Thank you Soul_of_Shu, I hadn't seen this yet. I really like what Bernardo is saying in this video. It rings true to me.

This idea that the body limits consciousness, and that that allows for MAL to analyse itself sounds very reasonable to me. But that still does not explain why the body needs food. In the theory of Bernardo, it seems like MAL might as well create some kind mental body that feels separated from Mind At Large, but does not need to 'eat' the images of transpersonal mental states of Mind at Large to stay alive.

Especially if the purpose of the alters is to investigate MAL, then why would alters evolve that basically have to spend almost all of their time trying to collect food in order to survive? If you really wanted to investigate yourself, you'd create alters with a lot more free time on their hands.

But that being said, I do feel a bit less like there is a gaping hole after in Bernardo's theory after watching that video. I think there could be a reasonably satisfactory answer to why body's need food in the framework of Bernardo's theory. I just don't know what answer is yet.

I do however just get a bit the sense that consciousness is just playing this game with itself when it incarnates into the 'material' world. That all this happened due to the 'instincts' of mind at large seems just a bit farfetched. I get the sense more that consciousness just dreamt op a crazy material world, with some crazy 'material' rules, just to experience what it is like to experience its material self. But in this case consciousness is actively deciding to do all this. This would make Mind At Large basically an all powerful creator god. I'm comfortable with that idea, but I don't think many other people are.
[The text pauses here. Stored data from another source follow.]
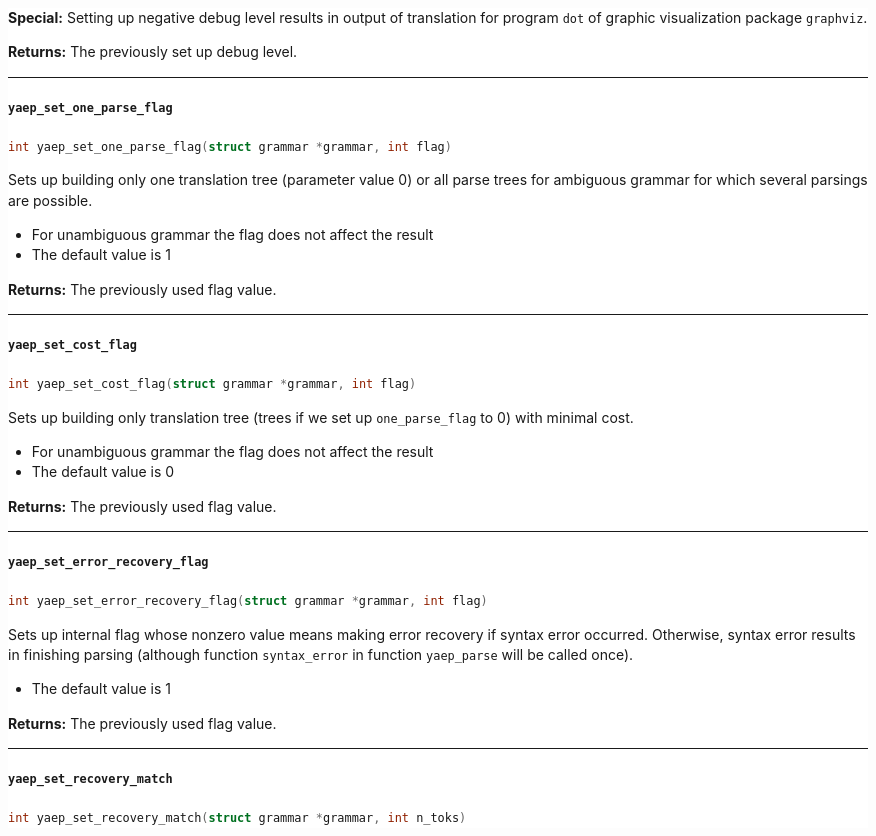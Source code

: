 **Special:** Setting up negative debug level results in output of translation for program `dot` of graphic visualization package `graphviz`.

**Returns:** The previously set up debug level.

---

#### `yaep_set_one_parse_flag`

```c
int yaep_set_one_parse_flag(struct grammar *grammar, int flag)
```

Sets up building only one translation tree (parameter value 0) or all parse trees for ambiguous grammar for which several parsings are possible.

* For unambiguous grammar the flag does not affect the result
* The default value is 1

**Returns:** The previously used flag value.

---

#### `yaep_set_cost_flag`

```c
int yaep_set_cost_flag(struct grammar *grammar, int flag)
```

Sets up building only translation tree (trees if we set up `one_parse_flag` to 0) with minimal cost.

* For unambiguous grammar the flag does not affect the result
* The default value is 0

**Returns:** The previously used flag value.

---

#### `yaep_set_error_recovery_flag`

```c
int yaep_set_error_recovery_flag(struct grammar *grammar, int flag)
```

Sets up internal flag whose nonzero value means making error recovery if syntax error occurred. Otherwise, syntax error results in finishing parsing (although function `syntax_error` in function `yaep_parse` will be called once).

* The default value is 1

**Returns:** The previously used flag value.

---

#### `yaep_set_recovery_match`

```c
int yaep_set_recovery_match(struct grammar *grammar, int n_toks)
```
This position is called naïve realism and is no different from the materialist who claims that the reach of our senses and cognition are determined by physical structures of the body. To the extent BK advocates this view, he must answer all the same questions about why physical structures are limiting in this way. That is impossible to do with idealist assumptions. It is actually increasingly more impossible to do with mainstream science, as illustrated from the excerpt of Everything Flows. BK really needs to address these issues without hand waving of "dissociation" as the explanation for everything related to localized consciousness. And we should as well, if we are genuinely interested in getting answers to our questions rather than interested in ignoring the answers so that we can forever keep asking the same questions so we feel like it's not our fault when absolutely no progress is being made. Rather we simply "can't find the answers"... yes we can, if we stop ignoring the answers given and seek their confirmation with genuine interest and effort.
"Most people would sooner regard themselves as a piece of lava in the moon than as an 'I'"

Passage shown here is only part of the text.